» PROBLEM TO SOLVE:
Say how many lines below contain the word "like". The number is the entire reply.

++++ ENTRIES PROVIDED

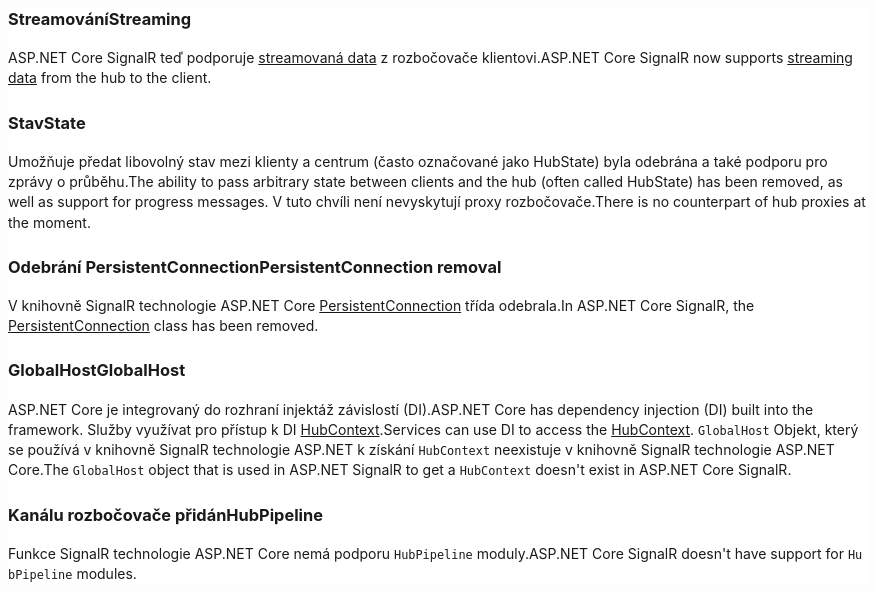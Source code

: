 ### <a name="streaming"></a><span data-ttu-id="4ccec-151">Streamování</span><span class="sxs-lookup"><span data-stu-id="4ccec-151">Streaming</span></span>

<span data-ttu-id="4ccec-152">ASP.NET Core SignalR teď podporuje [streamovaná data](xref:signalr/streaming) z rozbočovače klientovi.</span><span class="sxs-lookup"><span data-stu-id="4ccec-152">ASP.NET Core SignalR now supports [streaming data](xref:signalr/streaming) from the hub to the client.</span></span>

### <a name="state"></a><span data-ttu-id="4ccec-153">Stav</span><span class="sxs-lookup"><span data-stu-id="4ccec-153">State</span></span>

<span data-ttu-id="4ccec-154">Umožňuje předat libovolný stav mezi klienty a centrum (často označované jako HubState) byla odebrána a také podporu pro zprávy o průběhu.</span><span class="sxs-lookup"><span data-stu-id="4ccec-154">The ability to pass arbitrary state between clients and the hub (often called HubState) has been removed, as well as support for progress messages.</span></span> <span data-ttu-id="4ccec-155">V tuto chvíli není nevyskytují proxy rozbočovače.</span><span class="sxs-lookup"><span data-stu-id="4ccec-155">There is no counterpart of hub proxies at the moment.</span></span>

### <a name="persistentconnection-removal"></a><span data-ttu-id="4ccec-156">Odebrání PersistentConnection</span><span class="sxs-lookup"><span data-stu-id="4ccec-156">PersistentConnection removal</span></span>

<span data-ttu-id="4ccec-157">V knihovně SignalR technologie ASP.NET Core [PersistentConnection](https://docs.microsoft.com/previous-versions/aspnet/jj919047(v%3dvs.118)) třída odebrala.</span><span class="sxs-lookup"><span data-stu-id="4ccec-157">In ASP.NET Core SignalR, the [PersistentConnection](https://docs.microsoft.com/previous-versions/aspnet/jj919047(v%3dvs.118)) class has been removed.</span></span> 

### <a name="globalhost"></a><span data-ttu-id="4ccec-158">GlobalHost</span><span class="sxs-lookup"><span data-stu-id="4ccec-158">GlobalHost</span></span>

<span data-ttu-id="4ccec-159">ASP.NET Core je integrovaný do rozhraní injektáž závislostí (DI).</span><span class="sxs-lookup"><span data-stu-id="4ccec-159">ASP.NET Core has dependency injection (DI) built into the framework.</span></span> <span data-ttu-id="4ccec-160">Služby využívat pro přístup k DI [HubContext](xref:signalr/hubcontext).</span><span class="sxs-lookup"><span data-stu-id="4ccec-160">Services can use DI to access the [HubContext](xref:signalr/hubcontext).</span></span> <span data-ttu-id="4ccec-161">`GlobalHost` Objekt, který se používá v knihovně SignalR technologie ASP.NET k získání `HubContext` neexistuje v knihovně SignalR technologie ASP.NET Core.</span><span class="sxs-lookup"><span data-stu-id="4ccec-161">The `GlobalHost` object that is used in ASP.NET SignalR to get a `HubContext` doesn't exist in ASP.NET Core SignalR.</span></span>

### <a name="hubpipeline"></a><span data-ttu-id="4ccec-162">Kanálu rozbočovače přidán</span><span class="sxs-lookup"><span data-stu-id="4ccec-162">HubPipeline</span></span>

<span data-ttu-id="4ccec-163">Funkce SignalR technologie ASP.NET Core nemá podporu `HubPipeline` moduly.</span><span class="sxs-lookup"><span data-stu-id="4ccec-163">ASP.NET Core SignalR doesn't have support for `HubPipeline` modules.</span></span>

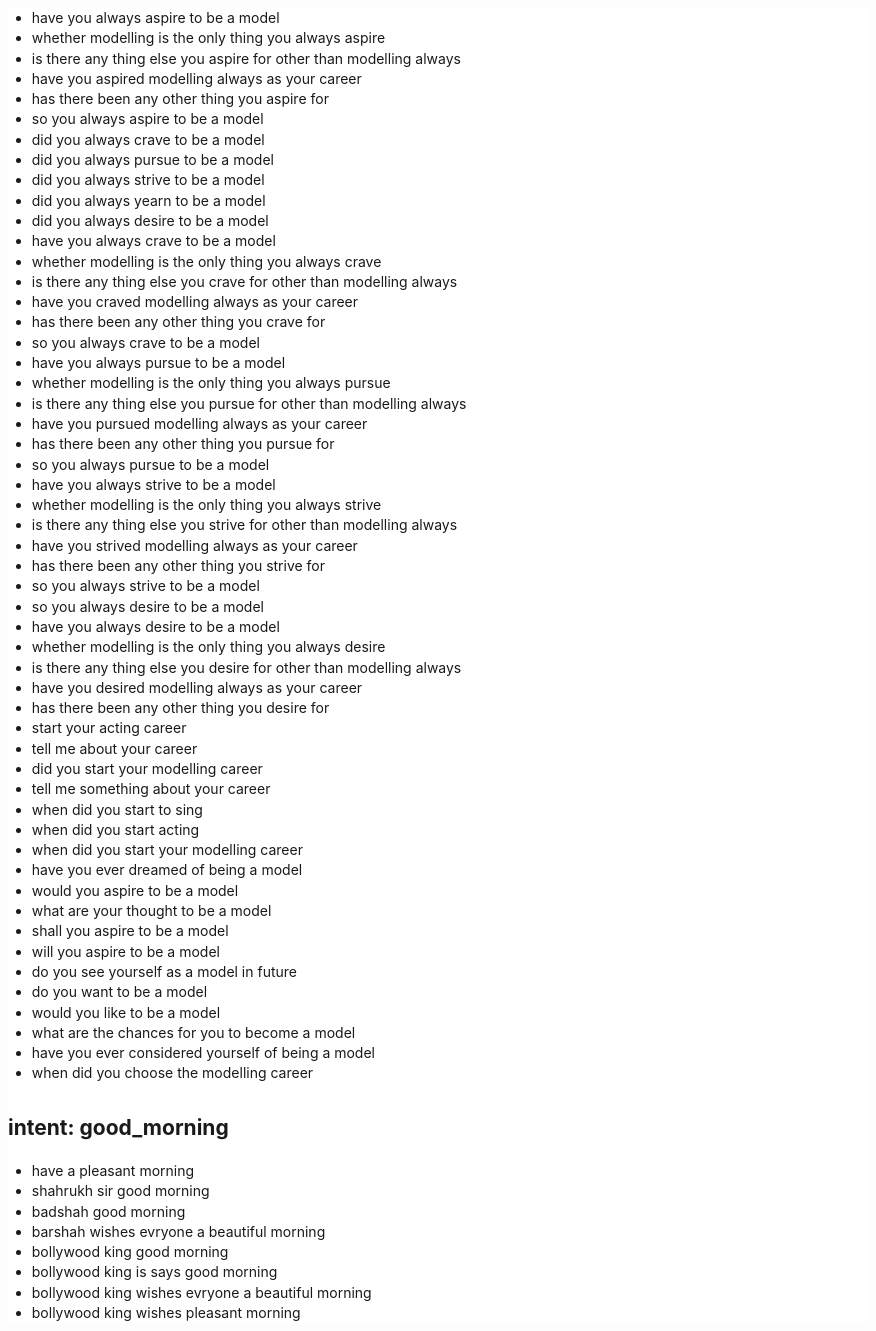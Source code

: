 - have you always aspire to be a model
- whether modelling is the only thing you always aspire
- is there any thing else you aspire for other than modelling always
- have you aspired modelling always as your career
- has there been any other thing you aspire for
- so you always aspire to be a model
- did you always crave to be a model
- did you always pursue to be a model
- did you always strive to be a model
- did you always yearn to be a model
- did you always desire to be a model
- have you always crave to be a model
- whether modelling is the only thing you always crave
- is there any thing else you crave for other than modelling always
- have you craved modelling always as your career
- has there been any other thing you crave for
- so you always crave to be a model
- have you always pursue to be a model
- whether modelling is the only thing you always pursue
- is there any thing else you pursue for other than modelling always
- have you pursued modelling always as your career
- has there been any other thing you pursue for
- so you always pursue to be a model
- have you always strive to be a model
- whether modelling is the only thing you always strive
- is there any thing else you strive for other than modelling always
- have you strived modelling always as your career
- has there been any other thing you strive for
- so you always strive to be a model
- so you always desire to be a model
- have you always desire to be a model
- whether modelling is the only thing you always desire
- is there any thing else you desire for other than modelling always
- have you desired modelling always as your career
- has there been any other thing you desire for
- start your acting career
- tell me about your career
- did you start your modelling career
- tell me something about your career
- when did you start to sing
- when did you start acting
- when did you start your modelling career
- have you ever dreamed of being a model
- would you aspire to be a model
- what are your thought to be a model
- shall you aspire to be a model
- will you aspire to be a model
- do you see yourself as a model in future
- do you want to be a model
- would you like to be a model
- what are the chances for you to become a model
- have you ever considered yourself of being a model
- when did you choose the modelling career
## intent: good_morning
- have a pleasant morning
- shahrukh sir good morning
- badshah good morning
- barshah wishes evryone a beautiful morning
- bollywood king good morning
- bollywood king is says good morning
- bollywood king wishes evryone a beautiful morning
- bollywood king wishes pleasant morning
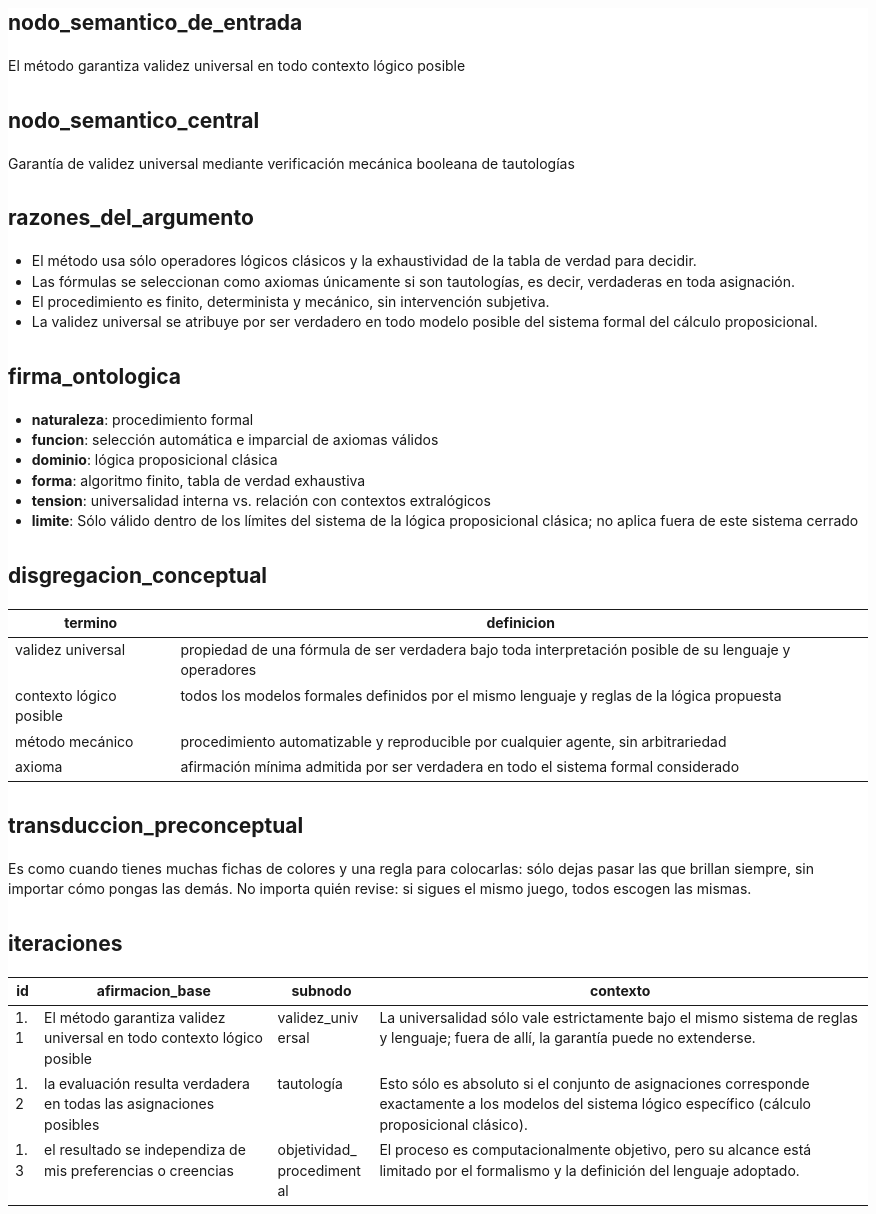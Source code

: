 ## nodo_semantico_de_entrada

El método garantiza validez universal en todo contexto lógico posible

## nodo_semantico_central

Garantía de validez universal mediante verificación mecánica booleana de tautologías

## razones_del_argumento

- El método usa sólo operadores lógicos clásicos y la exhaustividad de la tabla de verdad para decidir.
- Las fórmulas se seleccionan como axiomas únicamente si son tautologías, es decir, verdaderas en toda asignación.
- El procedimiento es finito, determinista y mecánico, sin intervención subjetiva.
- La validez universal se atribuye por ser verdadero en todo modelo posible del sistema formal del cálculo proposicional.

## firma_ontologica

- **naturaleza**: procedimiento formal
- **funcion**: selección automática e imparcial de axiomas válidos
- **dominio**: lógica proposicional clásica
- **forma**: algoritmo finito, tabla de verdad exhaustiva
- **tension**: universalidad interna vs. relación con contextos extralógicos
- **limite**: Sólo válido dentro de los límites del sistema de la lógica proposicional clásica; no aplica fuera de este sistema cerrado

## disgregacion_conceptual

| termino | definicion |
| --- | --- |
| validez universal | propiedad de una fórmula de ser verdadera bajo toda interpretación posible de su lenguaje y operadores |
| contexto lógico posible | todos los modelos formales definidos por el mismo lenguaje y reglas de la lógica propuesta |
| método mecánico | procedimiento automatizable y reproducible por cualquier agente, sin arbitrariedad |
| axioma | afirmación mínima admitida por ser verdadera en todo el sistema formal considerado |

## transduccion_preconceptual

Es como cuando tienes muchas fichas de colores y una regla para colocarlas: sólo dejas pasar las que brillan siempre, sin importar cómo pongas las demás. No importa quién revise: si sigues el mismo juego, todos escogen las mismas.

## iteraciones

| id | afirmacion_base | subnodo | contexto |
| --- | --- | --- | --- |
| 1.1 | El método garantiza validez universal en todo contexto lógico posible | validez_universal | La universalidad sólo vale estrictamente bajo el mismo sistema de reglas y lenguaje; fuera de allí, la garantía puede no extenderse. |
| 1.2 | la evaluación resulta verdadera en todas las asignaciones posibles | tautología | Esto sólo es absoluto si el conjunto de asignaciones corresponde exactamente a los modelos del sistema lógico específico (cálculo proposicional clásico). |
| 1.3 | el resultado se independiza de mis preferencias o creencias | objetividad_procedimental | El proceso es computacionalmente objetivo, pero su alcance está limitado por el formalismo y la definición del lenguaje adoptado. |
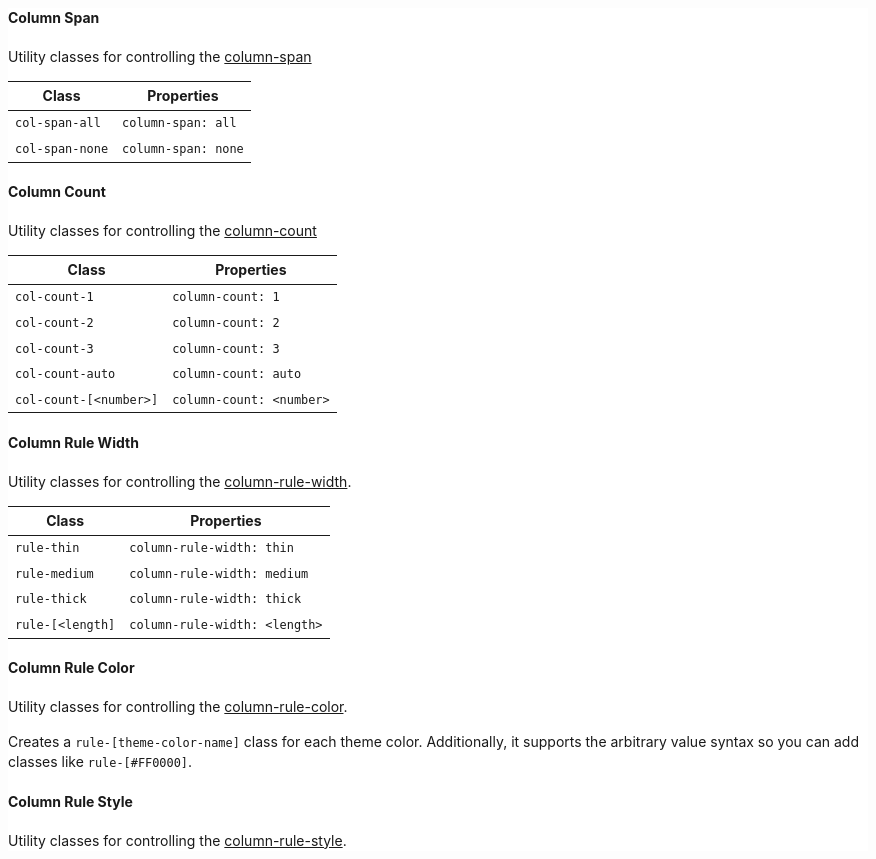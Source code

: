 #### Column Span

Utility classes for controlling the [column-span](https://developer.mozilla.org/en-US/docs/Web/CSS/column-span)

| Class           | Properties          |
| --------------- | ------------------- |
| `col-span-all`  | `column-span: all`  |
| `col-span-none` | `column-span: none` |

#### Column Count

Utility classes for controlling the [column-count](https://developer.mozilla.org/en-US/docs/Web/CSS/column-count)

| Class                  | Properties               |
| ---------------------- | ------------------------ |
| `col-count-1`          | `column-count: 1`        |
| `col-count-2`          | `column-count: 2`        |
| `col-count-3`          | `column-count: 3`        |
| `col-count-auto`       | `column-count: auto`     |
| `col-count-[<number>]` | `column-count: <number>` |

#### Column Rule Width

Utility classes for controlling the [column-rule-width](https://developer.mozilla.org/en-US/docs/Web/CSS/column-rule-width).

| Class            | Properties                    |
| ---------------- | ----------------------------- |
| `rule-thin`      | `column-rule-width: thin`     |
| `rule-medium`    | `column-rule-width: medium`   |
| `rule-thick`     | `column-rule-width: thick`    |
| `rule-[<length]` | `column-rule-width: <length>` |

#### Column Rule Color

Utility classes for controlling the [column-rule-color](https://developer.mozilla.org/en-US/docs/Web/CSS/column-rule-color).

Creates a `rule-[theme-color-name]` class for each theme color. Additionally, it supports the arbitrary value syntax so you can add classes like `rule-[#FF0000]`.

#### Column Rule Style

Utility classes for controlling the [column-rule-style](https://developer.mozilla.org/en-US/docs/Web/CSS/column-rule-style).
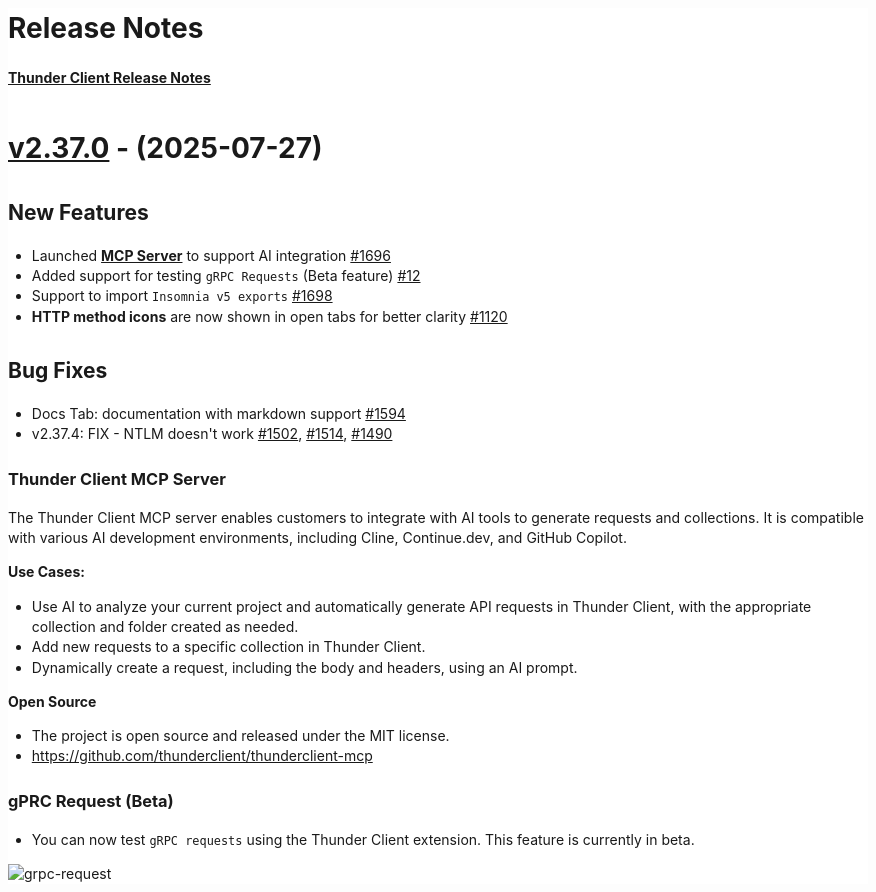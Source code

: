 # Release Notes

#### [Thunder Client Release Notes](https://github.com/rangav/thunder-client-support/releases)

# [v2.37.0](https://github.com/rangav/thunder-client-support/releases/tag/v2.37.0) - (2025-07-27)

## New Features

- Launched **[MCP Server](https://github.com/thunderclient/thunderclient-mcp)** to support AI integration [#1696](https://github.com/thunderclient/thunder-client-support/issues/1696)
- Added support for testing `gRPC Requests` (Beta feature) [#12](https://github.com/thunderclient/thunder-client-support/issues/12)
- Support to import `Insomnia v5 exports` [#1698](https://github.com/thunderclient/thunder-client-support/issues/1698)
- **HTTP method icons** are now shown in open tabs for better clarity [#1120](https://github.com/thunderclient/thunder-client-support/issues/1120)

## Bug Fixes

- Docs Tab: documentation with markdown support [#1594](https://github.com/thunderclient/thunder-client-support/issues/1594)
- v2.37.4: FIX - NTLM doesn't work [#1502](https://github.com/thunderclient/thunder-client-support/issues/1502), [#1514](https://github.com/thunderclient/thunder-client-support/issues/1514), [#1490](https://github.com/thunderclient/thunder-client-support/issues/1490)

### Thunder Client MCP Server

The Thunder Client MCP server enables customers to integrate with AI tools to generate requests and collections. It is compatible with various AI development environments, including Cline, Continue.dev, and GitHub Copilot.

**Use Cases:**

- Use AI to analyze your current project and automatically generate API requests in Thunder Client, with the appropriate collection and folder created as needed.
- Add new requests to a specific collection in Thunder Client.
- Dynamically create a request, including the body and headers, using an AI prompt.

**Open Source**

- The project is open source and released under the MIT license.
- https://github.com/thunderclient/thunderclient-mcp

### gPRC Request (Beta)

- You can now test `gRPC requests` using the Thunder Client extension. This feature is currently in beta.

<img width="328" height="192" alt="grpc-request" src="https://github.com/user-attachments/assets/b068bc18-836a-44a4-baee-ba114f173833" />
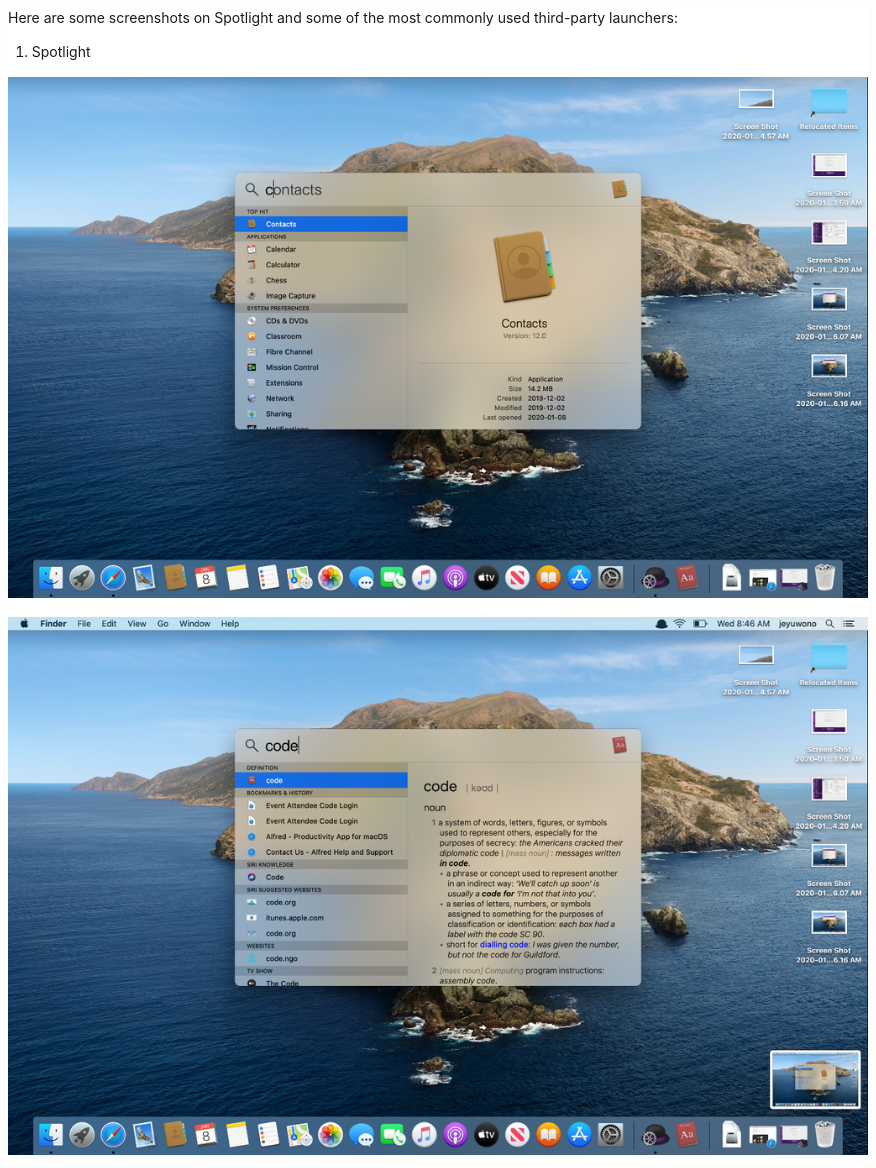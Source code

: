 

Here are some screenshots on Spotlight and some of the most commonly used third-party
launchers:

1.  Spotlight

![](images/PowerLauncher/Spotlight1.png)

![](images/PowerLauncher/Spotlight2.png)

++++++++

» RESULT BELOW:
2